[Problem to work on]: Across all the records below, count the lines that hold "true". State only that figure.

[Data for the task]:
======
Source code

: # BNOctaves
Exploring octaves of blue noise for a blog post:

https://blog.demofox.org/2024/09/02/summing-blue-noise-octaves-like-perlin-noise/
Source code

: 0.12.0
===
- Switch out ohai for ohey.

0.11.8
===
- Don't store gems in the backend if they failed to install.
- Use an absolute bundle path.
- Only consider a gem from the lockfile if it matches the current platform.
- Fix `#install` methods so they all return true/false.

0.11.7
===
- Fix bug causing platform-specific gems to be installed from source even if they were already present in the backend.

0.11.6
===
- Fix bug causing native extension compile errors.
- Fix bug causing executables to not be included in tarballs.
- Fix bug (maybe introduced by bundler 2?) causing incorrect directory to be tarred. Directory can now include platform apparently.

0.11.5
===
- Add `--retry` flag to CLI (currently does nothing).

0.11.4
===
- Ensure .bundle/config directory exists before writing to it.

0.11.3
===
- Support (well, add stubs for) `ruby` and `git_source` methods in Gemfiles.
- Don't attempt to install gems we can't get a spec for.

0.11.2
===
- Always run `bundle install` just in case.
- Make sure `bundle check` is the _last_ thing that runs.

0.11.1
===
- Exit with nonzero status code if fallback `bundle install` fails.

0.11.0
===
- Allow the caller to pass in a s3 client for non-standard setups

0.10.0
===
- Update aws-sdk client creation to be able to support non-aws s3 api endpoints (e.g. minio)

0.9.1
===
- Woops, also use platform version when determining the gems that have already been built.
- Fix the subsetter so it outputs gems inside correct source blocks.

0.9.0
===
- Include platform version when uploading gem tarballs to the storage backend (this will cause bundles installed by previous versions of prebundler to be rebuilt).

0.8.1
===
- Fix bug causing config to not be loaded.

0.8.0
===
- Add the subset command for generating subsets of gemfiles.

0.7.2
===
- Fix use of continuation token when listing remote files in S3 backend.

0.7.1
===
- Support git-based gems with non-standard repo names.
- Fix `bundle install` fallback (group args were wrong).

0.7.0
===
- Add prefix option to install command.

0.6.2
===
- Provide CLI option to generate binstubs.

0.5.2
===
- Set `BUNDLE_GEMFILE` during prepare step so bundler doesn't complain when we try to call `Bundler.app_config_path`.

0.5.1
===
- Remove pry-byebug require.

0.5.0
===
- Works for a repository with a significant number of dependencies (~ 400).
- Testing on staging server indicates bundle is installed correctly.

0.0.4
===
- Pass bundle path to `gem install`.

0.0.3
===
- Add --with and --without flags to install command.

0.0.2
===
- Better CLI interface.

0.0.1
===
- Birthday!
======
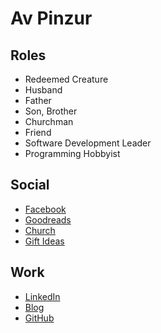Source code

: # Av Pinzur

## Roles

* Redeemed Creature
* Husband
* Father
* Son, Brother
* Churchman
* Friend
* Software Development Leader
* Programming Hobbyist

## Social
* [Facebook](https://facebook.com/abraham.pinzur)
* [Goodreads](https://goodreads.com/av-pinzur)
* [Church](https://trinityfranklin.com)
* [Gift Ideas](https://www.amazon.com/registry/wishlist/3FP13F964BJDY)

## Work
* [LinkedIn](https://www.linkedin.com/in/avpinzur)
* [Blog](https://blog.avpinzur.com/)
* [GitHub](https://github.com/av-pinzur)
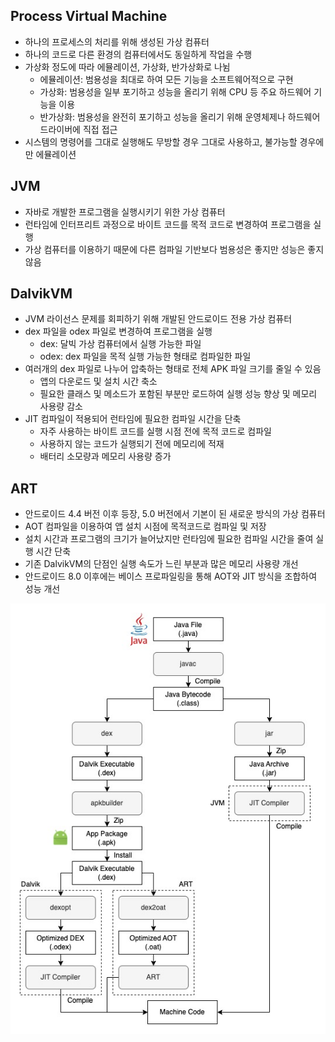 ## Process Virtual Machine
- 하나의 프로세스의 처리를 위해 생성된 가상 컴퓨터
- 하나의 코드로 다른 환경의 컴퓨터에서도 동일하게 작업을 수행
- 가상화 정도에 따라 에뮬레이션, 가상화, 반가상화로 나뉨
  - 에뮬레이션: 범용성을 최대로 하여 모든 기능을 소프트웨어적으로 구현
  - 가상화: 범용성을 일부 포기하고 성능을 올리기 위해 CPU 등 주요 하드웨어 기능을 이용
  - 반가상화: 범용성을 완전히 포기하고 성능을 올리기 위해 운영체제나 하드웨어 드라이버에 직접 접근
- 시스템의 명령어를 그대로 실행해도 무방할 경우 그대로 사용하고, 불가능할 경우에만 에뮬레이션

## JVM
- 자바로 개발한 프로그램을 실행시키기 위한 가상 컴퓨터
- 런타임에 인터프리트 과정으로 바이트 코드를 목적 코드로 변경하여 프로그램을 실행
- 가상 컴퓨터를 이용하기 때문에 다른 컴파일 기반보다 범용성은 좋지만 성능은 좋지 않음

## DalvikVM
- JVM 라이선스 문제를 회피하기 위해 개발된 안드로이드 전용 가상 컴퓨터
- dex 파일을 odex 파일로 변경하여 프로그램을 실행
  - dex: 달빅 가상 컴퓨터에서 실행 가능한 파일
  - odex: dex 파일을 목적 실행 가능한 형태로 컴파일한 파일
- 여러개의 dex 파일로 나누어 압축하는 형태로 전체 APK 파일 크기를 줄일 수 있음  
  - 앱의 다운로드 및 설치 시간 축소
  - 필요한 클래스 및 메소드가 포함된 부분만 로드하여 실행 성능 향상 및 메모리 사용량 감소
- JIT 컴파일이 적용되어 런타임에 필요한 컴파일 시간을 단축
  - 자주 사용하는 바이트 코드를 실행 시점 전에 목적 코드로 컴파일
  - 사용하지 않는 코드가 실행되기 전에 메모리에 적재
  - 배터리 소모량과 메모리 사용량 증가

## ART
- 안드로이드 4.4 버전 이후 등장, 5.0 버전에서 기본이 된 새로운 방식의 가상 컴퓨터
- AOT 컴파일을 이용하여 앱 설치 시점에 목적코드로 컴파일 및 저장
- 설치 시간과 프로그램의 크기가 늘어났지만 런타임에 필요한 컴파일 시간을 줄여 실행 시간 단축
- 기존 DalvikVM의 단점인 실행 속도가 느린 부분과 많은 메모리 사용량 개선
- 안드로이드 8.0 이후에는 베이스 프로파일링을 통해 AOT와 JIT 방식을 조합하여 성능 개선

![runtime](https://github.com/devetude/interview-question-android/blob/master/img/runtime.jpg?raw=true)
======
[Solution to the problem]: 2